On The Run

August 9, 2011

This morning, Kate Perry's press manager reported that she will be taking an "extended vacation."

"What this means," the PR guru explained, "is that Kate will take a few weeks off from her blog in order to regroup."

The news came as a shock to many people, including her own support staff. One barista at Readers Cafe, Kate's favorite work spot, said, "I never thought I'd see the day. I mean—DUDE—she's dedicated. She was in here every-frickin-day writing. She's a machine. Even on holidays. I just don't believe it."

Kate's PR person clarified: "She isn't going to stop writing. In fact, Kate's working on a couple exciting new projects. This break from her blog is simply so she can pour her energies in these new ventures. Trust me—you'll like what she's got going on."

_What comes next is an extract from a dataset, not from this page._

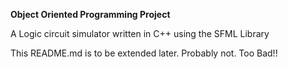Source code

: **Object Oriented Programming Project**

A Logic circuit simulator written in C++ using the SFML Library

This README.md is to be extended later. Probably not. Too Bad!!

Some, however, weren't surprised when our writing superstar declared her intention to step back from the limelight. "She's been on edge for a while now," McLovin, her trusty laptop, said. "It's not surprising. Even when she's on vacation, she makes sure her blogs and guest blogs are timely and entertaining. No one could sustain that sort of bubbliness indefinitely. But I knew she was going to crack the day she threw her furry slipper at me and screamed, 'I just need a break!'"

"She actually threw something at McLovin," one witness said. "I couldn't believe it. She loves that sucker."

When asked if Kate was on the run, McLovin poo-pooed the notion. "She's not a fugitive, she's just an overextended writer. She wants a few weeks of peace and quiet to finish work on her new project. It's not a big deal. She's not turning into the Unibomber. At least, I don't think so."

Kate's press manager assures us everything is okay. "She'll be back eventually. In the meantime, you can follow her on Twitter. She'll continue tweeting."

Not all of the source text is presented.